On the other side, UV radiation has particular indirect effects on human health, direct emission of the UV rays can affect the atmospheric condition and has adverse effect on changes of the weather. It can enhance photochemical smog, a kind of air contamination created when exhaust gases from the vehicles links up with sunlight to develop destructive substances such as ozone (O3), peroxyacetylnitrate (PAN) and aldehydes. These can worsen breathing difficulties, headaches, fatigue and respiratory problems. In addition, probable effects can harm on certain animals and plants since the ozone depletion is intense thus a decrease in food production will likely follow. It can also damage the biological system of plants such as the DNA and spoils the growth of the seedlings of different plants like corn, grain, and the yellow-rayed flowers. Moreover, it has a serious risk to workers who are using high doses of herbicides and pesticides, it can also pollute bodies of water affecting people and marine biodiversity as well, and can be a common threat to wildlife and other organisms in the area.

Are there any economic, ethical, social, and political issues on ozone depletion?

Today, we have several means of addressing the issues, it is not just about identifying the problem, the cause of the problem but it is also important that the ethical economical, social and political aspect of the issue is being discussed. The most appealing means of looking at these issues is by addressing the structural mistakes of capitalism and restructuring this kind of view into a more positive output. The society’s notion of the detrimental behaviors of big companies which appeared in anti-globalization campaigns is viewed as an opposition to what is existing. This can be change if companies are going to transform its way of just selling into a more holistic approach.

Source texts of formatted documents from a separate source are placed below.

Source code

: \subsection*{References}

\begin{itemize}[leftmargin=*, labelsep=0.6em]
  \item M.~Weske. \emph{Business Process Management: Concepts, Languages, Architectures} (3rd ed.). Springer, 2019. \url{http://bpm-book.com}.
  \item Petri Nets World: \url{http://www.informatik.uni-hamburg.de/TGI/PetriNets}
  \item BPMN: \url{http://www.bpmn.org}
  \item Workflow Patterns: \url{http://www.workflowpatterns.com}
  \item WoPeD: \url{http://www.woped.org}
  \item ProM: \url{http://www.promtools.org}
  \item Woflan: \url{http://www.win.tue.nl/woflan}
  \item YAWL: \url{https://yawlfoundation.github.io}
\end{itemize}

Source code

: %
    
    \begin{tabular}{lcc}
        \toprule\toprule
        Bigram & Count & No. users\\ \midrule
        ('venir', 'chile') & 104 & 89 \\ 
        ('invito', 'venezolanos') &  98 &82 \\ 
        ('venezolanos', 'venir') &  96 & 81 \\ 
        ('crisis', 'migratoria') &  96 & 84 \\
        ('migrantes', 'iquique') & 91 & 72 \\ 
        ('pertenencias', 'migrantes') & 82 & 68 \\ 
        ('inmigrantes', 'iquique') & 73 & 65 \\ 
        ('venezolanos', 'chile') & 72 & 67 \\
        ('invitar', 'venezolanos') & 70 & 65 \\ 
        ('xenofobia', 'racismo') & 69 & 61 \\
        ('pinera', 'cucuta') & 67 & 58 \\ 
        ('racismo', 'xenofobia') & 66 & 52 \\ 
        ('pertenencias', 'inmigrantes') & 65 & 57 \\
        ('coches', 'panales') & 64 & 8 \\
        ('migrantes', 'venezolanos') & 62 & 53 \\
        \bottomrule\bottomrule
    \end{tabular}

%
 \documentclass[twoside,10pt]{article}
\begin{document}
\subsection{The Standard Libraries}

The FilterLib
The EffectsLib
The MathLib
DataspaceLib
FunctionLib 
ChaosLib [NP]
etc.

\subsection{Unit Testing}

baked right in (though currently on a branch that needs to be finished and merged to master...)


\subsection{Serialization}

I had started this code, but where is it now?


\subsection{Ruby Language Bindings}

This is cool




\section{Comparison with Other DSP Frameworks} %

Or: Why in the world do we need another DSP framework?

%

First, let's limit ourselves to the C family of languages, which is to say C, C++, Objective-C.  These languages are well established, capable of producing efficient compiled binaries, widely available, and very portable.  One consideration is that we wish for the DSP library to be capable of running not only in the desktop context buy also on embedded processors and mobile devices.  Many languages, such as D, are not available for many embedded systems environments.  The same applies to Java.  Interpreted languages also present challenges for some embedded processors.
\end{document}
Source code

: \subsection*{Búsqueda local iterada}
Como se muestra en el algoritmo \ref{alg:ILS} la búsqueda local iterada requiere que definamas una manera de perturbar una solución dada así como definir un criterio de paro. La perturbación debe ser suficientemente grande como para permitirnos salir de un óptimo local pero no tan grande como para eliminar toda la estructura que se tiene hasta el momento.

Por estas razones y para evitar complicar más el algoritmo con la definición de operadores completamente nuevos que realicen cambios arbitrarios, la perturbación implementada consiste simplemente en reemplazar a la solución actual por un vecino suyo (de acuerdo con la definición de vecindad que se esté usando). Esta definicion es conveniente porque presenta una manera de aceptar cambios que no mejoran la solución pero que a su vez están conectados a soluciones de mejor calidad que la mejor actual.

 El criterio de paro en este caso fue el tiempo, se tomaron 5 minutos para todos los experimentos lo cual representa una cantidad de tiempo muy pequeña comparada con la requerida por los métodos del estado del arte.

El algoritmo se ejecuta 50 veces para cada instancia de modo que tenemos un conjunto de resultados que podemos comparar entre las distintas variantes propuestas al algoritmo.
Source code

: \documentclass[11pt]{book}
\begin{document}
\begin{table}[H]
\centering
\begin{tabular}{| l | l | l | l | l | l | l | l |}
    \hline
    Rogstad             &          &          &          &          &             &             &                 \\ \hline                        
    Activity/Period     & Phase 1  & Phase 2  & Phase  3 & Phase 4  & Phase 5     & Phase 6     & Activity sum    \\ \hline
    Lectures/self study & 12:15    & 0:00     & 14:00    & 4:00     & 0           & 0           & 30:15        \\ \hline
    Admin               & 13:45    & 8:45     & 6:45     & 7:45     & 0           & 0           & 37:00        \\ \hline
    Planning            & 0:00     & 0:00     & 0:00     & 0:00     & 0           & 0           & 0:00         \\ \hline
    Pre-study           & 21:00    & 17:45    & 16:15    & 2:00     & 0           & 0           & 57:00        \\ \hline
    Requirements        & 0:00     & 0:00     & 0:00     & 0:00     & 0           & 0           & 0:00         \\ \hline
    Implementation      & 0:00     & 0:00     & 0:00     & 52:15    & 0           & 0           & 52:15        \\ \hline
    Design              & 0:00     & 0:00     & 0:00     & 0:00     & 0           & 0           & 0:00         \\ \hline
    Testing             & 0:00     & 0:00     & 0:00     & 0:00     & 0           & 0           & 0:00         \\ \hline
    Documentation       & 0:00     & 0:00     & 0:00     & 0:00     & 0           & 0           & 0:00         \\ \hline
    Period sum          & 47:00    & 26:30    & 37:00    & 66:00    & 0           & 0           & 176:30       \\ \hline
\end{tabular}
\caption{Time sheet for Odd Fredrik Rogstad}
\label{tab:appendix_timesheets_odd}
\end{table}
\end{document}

Some companies are developing a strategy that can help in uplifting responsible business to help our society. If we will look at the model of ethical consumerism in which gross domestic product is more focused on quality of life, firms will transform its character to corporate social responsibility, from mere consumers to ethical consumption and capital to social responsible investment. New tools are being created to help our market be more conscientious to the society.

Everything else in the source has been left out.